→ **TASK TO COMPLETE**
Search the records for the string "public", then copy each line where it appears.

[Collected data]

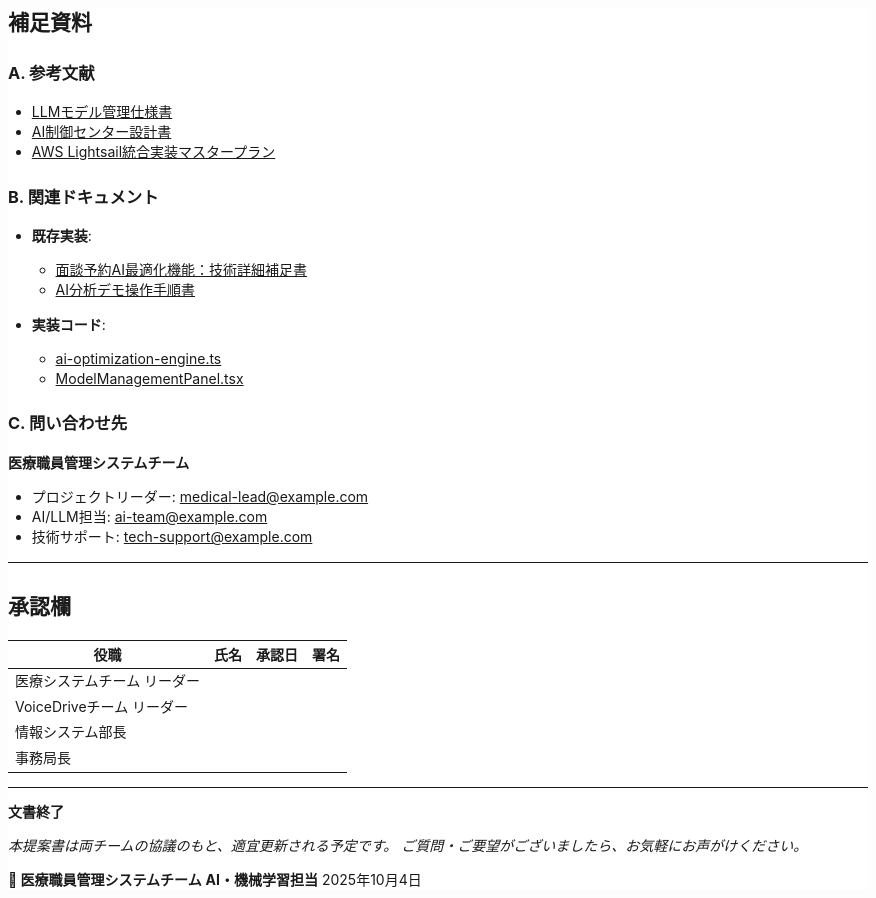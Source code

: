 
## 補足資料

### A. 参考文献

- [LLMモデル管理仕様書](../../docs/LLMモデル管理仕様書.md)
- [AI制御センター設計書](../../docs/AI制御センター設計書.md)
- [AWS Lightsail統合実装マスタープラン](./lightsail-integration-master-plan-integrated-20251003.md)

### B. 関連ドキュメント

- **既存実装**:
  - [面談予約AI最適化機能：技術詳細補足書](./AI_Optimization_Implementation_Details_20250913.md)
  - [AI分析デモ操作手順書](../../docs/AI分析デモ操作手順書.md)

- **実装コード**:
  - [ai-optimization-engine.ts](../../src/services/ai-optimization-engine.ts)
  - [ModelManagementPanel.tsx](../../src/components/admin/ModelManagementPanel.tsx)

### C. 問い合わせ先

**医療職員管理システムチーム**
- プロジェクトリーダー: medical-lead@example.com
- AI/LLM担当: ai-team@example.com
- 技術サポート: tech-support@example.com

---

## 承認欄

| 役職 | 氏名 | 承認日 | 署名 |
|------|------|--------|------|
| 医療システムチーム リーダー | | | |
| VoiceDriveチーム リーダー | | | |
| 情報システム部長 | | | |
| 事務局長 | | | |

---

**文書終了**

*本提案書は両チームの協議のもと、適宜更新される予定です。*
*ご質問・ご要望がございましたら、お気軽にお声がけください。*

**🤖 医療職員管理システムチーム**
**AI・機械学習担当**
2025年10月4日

---

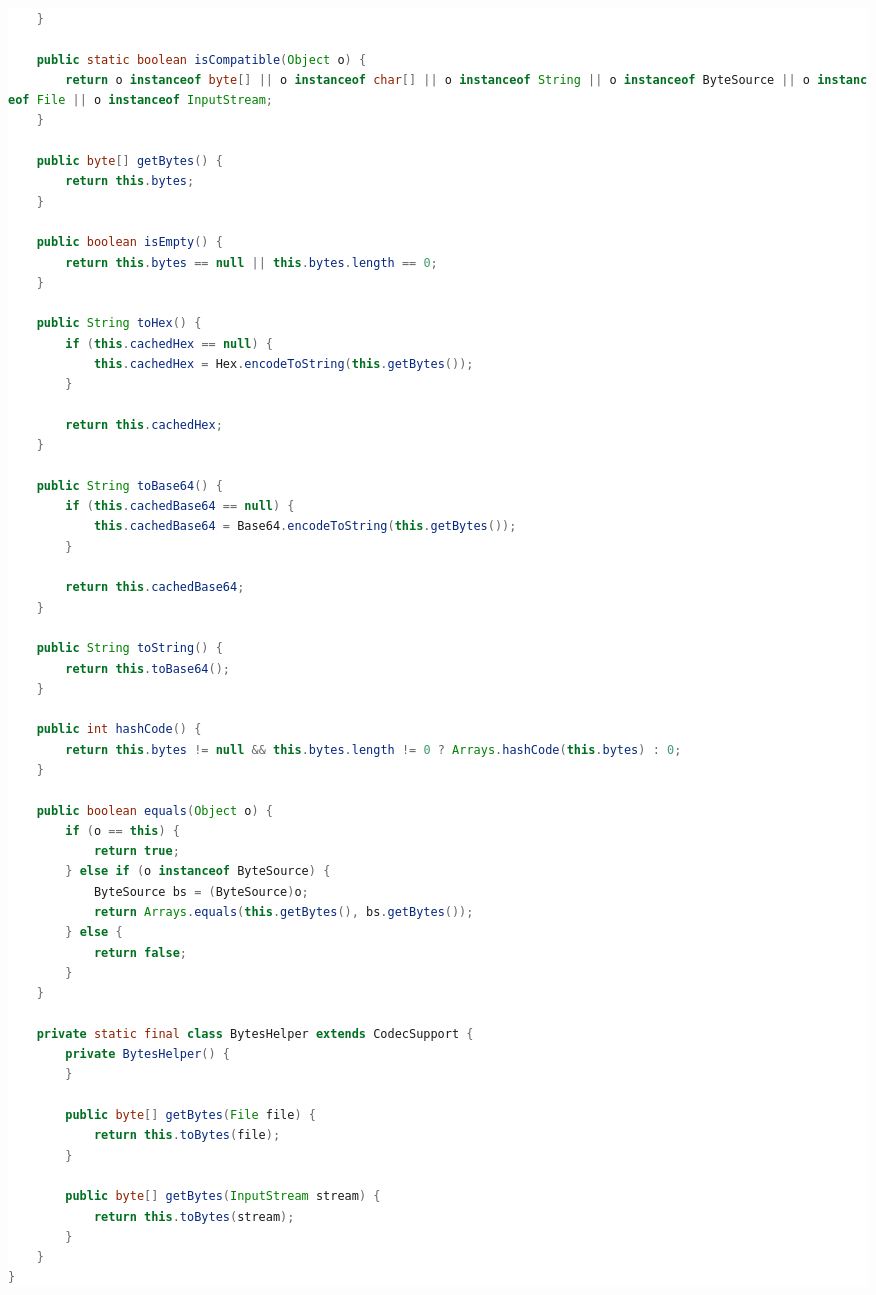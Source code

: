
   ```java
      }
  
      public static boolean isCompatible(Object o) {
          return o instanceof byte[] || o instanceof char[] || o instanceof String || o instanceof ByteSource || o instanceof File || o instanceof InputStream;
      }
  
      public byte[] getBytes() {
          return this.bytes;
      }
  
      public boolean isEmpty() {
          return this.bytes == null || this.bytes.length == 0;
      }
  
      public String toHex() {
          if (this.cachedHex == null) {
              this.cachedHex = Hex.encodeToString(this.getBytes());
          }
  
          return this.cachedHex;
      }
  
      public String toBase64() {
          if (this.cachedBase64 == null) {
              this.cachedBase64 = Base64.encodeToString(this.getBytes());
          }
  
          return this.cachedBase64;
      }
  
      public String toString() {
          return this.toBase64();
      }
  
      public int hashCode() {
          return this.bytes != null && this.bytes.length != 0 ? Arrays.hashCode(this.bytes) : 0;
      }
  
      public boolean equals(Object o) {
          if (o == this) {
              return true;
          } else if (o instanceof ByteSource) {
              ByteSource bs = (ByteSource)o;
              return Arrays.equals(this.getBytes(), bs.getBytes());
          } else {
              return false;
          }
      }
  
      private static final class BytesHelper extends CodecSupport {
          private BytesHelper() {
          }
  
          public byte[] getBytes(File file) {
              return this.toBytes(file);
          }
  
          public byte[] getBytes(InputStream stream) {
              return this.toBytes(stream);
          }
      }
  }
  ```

→ **EXERCISE OUTPUT**
      public static boolean isCompatible(Object o) {
      public byte[] getBytes() {
      public boolean isEmpty() {
      public String toHex() {
      public String toBase64() {
      public String toString() {
      public int hashCode() {
      public boolean equals(Object o) {
          public byte[] getBytes(File file) {
          public byte[] getBytes(InputStream stream) {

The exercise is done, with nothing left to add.